Sir Tim Berners Lee, inventor of the World Wide Web, leads the World Wide Web Consortium (W3C). One of the principles the W3C lives by is “The social value of the Web is that it enables human communication, commerce, and opportunities to share knowledge”. I interpret this as being free to move around the web to engage in the principle described above.
Jeffries essentially argues the ideological vision Sir Tim Berners Lee had of the Internet and indeed the web (not the same thing I recently leaned) is being destroyed by proprietary strategies employed mainly by corporations and an increasing loss of privacy mainly driven by government.
Taking a look at companies, Facebook, Twitter, increasingly Amazon and many others all want you, the user, to spend time with them. Stay on their websites. Give them your information. Jeffries argues and I agree, in many cases you’re no longer the user, you’re the product.
During the mid 90’s and beyond we’ve seen capitalism in action, quickly, with regards to on-line based companies. Indeed, those large companies and corporations, being in infinite search of profit and market share, are killing the essence of Sir Tim’s vision through their strategies of ‘owning’ the user. Yet capitalism should be a force for good. I say this, as my view of capitalism is that’s its there to a) create jobs and b) improve living standards for society as a whole by redistribution of wealth. It should support social mobility and bring us closer to wealth equilibrium, not further apart.
Why did Facebook admit conducting experiments on manipulating the positive / negative content of news feeds of hundreds of thousands of people? Maybe because they want to learn about behavior so they can predict what you’ll like. They can predict what will get your attention and therefore ‘click’. It almost appears they want to control your choices or already know what behavior you’ll conduct in return for cash from those they deliver you to.
Mark Zuckerberg, the famous CEO of Facebook, states he wants to ‘connect the world’ (21 Aug 2013). That sounds like a good mission, people across the globe talking and discovering different cultures is a good thing.
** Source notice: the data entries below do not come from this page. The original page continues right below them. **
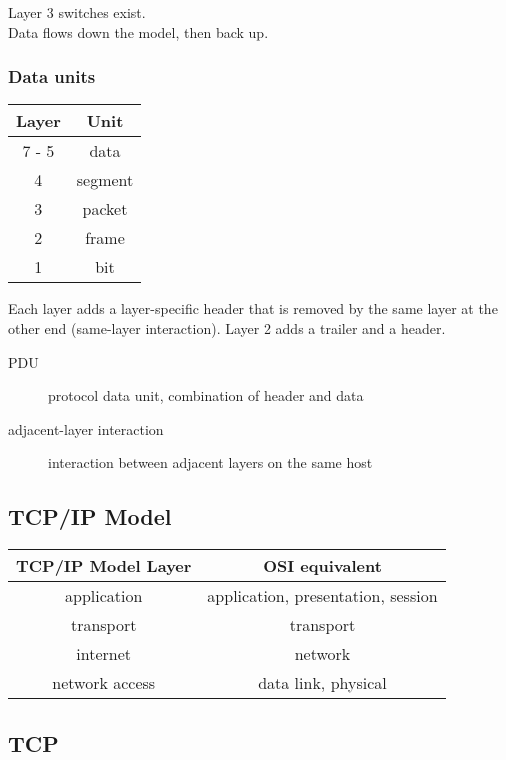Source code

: Layer 3 switches exist.\\

Data flows down the model, then back up.

\subsubsection{Data units}

\begin{tabular}{ | c | c | }
\hline
Layer & Unit \\ \hline \hline
7 - 5 & data \\ \hline
4 & segment \\ \hline
3 & packet \\ \hline
2 & frame \\ \hline
1 & bit \\ \hline
\end{tabular}

Each layer adds a layer-specific header that is removed by the same layer at
the other end (same-layer interaction). Layer 2 adds a trailer and a header.

\begin{description}

\item[PDU]
protocol data unit, combination of header and data

\item[adjacent-layer interaction]
interaction between adjacent layers on the same host

\end{description}

\subsection{TCP/IP Model}

\begin{tabular}{ | c | c | }
\hline
TCP/IP Model Layer & OSI equivalent \\ \hline \hline
application & application, presentation, session \\ \hline
transport & transport \\ \hline
internet & network \\ \hline
network access & data link, physical\\ \hline
\end{tabular}

\subsection{TCP}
However, he only wants us to do so using his site, Facebook. It’s kind of like a king or queen saying to their citizens ‘I want you to travel the world but don’t leave the country’. There is a clear paradox in the ideology and strategy employed. Anything with boarders or which is proprietary has limitations.
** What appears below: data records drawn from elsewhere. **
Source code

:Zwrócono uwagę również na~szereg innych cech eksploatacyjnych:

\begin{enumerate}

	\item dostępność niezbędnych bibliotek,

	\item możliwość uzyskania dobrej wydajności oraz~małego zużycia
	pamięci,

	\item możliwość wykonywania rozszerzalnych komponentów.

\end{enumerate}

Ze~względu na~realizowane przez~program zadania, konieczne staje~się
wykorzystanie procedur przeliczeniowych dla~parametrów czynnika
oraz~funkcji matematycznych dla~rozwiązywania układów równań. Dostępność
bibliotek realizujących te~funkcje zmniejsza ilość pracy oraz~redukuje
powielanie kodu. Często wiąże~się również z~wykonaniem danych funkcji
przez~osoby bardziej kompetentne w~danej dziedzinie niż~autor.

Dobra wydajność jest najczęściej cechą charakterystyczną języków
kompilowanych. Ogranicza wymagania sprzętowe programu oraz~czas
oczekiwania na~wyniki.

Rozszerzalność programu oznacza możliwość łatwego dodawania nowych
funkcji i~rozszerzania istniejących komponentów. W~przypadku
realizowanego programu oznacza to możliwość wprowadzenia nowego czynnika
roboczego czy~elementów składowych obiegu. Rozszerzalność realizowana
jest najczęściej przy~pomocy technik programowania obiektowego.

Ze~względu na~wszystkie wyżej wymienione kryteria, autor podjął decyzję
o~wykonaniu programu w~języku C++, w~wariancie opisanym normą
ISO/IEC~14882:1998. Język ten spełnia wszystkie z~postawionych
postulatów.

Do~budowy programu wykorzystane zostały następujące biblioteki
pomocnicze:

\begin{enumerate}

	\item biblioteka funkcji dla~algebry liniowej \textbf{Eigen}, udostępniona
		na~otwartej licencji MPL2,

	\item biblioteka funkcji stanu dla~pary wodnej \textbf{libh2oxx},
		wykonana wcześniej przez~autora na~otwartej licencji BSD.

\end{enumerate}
Maybe the mission really is ‘Connect the world through Facebook’.
Then there are governments. It’s been well reported that various government have requested information about individuals or groups of people from Google and more besides. Governments around the world just don’t have the ‘micro’ information by user nor have the data to assess behavioral patterns.
There is clearly some good in sharing this data related to preventing illegal activity. The ongoing dilemma though is, where is the line which protects privacy, freedom of speech and indeed freedom vs. ensuring we can use available information to the best of our abilities to protect people? To me, that seems like a very difficult question to answer. I am not going to attempt to answer it here.
I think Sir Tim viewed the Internet and web as a mechanism to connect people, just as Mark Z states, only Sir Tim meant they should be free to roam and discover, not be stuck on one corner.
I agree with the notion that one should be free to browse. Google has around a 90% share of the search engine market in the UK. Is the search experience provided by ‘traditional’ search engines good enough for users now?
I am not so sure. Price comparison sites are a good example of new, niche’ search engines if you like. They focus on one product line and let the user compare before sending the user on their way by clicking through to the under lying provider. There are some very successful companies in Insurance, Travel, Property and more all in this space. It’s like a second generation of search engine.
How will Google react? They must recognize a danger in falling ad word revenues if smaller, product focused search / comparison sites appear. Are users behaviours changing? Do they see Google as a library for information rather than a signpost to a product? What about the rise of smart phones and App’s completely bypassing all search engines?
There are a lot of variables to consider.
I am finishing here with more questions than answers. I do think we’re on generation II of search but it’s only just beginning to unfold. I hope that as a ‘global village’ we stick to Sir Tim’s vision as closely as possible whilst maintaining freedom and at the same time, balancing our protection without privacy infringement.